▶ [YOUR ASSIGNMENT]:
Go through the listing beneath this task and return every line that carries the string "repo".

******

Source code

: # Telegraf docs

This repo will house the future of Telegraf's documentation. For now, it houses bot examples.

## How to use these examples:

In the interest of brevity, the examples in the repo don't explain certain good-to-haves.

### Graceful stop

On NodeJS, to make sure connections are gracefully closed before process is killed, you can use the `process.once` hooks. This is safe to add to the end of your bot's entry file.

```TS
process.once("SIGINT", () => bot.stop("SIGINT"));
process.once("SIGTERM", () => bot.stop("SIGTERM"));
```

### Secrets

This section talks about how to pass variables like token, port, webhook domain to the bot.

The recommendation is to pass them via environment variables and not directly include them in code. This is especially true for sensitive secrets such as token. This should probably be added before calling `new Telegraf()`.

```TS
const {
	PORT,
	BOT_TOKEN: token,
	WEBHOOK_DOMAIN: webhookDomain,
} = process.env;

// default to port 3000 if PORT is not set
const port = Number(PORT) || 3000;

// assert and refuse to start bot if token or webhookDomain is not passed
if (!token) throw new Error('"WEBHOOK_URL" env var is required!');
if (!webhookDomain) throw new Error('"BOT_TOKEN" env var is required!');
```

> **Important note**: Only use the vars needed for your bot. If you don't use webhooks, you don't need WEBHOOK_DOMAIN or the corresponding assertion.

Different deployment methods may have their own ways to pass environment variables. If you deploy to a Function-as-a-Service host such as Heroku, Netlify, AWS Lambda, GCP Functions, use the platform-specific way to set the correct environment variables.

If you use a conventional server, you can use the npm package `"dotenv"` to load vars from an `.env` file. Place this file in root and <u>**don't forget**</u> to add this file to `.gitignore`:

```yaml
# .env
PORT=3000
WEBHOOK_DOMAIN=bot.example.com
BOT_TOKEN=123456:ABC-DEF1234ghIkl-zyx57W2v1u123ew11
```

******

▶ [COMPLETED EXERCISE]:
This repo will house the future of Telegraf's documentation. For now, it houses bot examples.
In the interest of brevity, the examples in the repo don't explain certain good-to-haves.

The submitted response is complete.